The total yield from the sodium gulonate fermentation broth to the vitamin C product was 88.93%.
Example 2
A method for preparing vitamin C comprises:
step one, preparing 10L of gulonic acid sodium solution (containing 10% of gulonic acid) by a two-step fermentation method, ultrafiltering by an ultrafiltration membrane, acidifying by cation exchange resin to prepare gulonic acid solution, filtering and decoloring by activated carbon, then carrying out vacuum concentration, crystallization and centrifugation on the gulonic acid solution to obtain a gulonic acid crystal containing a crystal water, recycling mother liquor to prepare the gulonic acid crystal, and preparing 1048.8g of the gulonic acid crystal with the content of 90.1% and the yield of 94.5%;
step two, adding all the prepared gulonic acid crystals into 4L of anhydrous methanol, adding 40mL of 98% concentrated sulfuric acid, heating to 60 ℃, reacting for 2 hours under a stirring condition, adding activated carbon after the reaction is finished, decoloring and filtering in a filter to obtain a clear gulonic acid methyl ester methanol solution, concentrating the gulonic acid methyl ester methanol solution in vacuum, cooling to-5-0 ℃, crystallizing, centrifuging to obtain anhydrous gulonic acid methyl ester crystals, recovering mother liquor to prepare gulonic acid methyl ester crystals, and obtaining 986.7g of gulonic acid methyl ester crystals with the content of 99.4% and the yield of 96.8%;
step three, completely adding the prepared anhydrous gulonic acid methyl ester crystals into 4L of methanol, heating to 65 ℃, stirring and dissolving for 0.5h, adding 404g of sodium bicarbonate in a flowing manner, stirring and preserving heat for reaction for 2h to obtain a vitamin C sodium salt conversion solution, wherein the conversion rate is 99.6%, cooling to below 30 ℃, centrifuging to obtain a vitamin C sodium crude product, adding the vitamin C sodium crude product into pure water with the mass of 4 times of that of the vitamin C sodium salt crude product, stirring and dissolving, acidifying by using cation exchange resin, and removing sulfuric acid by using anion exchange resin to obtain a vitamin C aqueous solution;
and step four, decoloring the vitamin C clear liquid by using activated carbon, finely filtering by using a microfiltration membrane, carrying out vacuum concentration crystallization, cooling to the temperature of minus 5-0 ℃ for crystallization, centrifuging, washing by using methanol, carrying out vacuum drying to obtain a vitamin C product, recycling mother liquor, and preparing the vitamin C product into 801.6g of the vitamin C product, wherein the content of the vitamin C product is 99.9%, and the yield of the vitamin C product is 96.5%.

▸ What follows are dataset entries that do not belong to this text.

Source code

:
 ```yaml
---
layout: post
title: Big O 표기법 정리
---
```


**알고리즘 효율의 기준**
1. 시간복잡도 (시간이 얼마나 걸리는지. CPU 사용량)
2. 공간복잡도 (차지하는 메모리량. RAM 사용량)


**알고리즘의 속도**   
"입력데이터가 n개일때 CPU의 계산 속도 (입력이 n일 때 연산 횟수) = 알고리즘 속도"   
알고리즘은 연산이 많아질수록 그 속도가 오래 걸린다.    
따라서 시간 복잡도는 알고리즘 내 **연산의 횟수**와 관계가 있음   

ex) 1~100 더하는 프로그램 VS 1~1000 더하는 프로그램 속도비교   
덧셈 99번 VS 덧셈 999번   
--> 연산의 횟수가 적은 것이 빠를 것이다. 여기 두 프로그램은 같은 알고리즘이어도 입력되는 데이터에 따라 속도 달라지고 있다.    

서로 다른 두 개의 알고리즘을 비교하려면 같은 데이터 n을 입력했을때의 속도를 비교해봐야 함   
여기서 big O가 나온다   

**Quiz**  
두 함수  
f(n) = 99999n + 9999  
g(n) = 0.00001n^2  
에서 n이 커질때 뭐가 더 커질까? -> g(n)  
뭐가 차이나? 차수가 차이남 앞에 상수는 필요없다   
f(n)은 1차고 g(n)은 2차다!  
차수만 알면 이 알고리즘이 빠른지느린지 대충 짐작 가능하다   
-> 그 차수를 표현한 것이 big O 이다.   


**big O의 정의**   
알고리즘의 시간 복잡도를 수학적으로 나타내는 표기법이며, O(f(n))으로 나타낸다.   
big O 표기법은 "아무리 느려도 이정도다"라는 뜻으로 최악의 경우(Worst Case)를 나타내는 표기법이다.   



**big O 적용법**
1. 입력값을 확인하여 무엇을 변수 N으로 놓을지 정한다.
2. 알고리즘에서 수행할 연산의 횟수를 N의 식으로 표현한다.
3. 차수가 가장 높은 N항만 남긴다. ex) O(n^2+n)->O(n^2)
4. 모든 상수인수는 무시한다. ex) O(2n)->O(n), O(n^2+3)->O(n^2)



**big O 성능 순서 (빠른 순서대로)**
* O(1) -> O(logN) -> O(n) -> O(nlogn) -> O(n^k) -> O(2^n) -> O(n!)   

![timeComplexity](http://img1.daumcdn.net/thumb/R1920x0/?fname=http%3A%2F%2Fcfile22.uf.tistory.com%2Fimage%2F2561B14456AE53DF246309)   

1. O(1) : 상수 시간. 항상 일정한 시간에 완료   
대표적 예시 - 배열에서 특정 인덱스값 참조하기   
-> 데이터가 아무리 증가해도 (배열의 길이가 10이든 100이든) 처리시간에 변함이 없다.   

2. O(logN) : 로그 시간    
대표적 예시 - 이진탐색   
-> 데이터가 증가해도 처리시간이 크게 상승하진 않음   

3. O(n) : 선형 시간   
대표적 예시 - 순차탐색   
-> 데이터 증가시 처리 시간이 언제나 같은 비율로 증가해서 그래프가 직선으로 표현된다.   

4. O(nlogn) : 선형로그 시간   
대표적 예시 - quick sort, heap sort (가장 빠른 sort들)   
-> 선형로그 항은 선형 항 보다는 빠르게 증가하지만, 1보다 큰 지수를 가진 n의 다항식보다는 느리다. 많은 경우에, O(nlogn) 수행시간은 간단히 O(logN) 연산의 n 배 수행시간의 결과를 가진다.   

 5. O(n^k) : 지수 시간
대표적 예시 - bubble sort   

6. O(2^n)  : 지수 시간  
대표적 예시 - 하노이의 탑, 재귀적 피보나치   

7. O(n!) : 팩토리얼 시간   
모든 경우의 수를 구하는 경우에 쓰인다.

The total yield from the sodium gulonate fermentation broth to the vitamin C product was 88.27%.
Example 3
A method for preparing vitamin C comprises:
step one, preparing 10L of gulonic acid sodium solution (containing 10% of gulonic acid) by a two-step fermentation method, ultrafiltering by an ultrafiltration membrane, filtering and decoloring by activated carbon, concentrating, crystallizing and centrifuging to obtain a gulonic acid sodium crystal containing crystal water, recycling mother liquor to prepare the gulonic acid sodium crystal, and preparing 1178.1g of the gulonic acid sodium crystal, wherein the content of the gulonic acid sodium is 91.2%, and the yield is 96.5%;
step two, adding the prepared gulonic acid sodium crystals into 2L of anhydrous methanol, adding 165mL of 98% concentrated sulfuric acid, heating to 65 ℃, reacting for 2 hours under a stirring condition, adding activated carbon after the reaction is finished, decoloring and filtering in a filter to obtain a clear gulonic acid methyl ester methanol solution, cooling the gulonic acid methyl ester methanol solution to-5-0 ℃, crystallizing, centrifuging to obtain anhydrous gulonic acid methyl ester crystals, recovering mother liquor to prepare gulonic acid methyl ester crystals, and obtaining 1007.4g of gulonic acid methyl ester crystals with the content of 98.8% and the yield of 96.2%;
step three, completely adding the prepared anhydrous gulonic acid methyl ester crystals into 6L of methanol, heating to 68 ℃, stirring and dissolving for 0.5h, adding 260g of sodium carbonate in a flowing manner, stirring and preserving heat for reaction for 2h to obtain a vitamin C sodium salt conversion solution, wherein the conversion rate is 99.7%, cooling to below 30 ℃, adding 50% of dilute sulfuric acid, adjusting the pH value to 2.15-2.20, settling sodium sulfate for 2h, filtering to remove the sodium sulfate to obtain a clear vitamin C solution, and washing the filtered sodium sulfate with methanol to recover the vitamin C;
and step four, decoloring the vitamin C liquid, finely filtering the vitamin C liquid by using a microfiltration membrane, carrying out vacuum concentration and crystallization, cooling the liquid to the temperature of minus 5-0 ℃ for crystallization, centrifuging, washing by using methanol, carrying out vacuum drying to obtain a vitamin C product, recycling mother liquor to prepare the vitamin C product, and finally obtaining 811.8g of the vitamin C product with the content of 99.9% and the yield of 96.3%.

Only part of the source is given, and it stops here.